Material for this exercise:
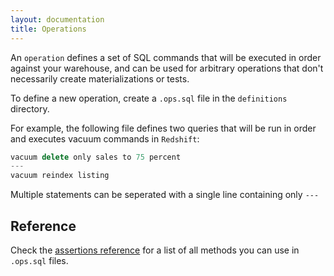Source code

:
 ```yaml
---
layout: documentation
title: Operations
---
```


An `operation` defines a set of SQL commands that will be executed in order against your warehouse, and can be used for arbitrary operations that don't necessarily create materializations or tests.

To define a new operation, create a `.ops.sql` file in the `definitions` directory.

For example, the following file defines two queries that will be run in order and executes vacuum commands in `Redshift`:
```js
vacuum delete only sales to 75 percent
---
vacuum reindex listing
```

Multiple statements can be seperated with a single line containing only `---`

## Reference

Check the [assertions reference](/reference/assertions) for a list of all methods you can use in `.ops.sql` files.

What the exercise asks: Copy the entries above faithfully and omit every image.

Written reply:
Source code

:
 ```yaml
---
layout: documentation
title: Operations
---
```


An `operation` defines a set of SQL commands that will be executed in order against your warehouse, and can be used for arbitrary operations that don't necessarily create materializations or tests.

To define a new operation, create a `.ops.sql` file in the `definitions` directory.

For example, the following file defines two queries that will be run in order and executes vacuum commands in `Redshift`:
```js
vacuum delete only sales to 75 percent
---
vacuum reindex listing
```

Multiple statements can be seperated with a single line containing only `---`

## Reference

Check the [assertions reference](/reference/assertions) for a list of all methods you can use in `.ops.sql` files.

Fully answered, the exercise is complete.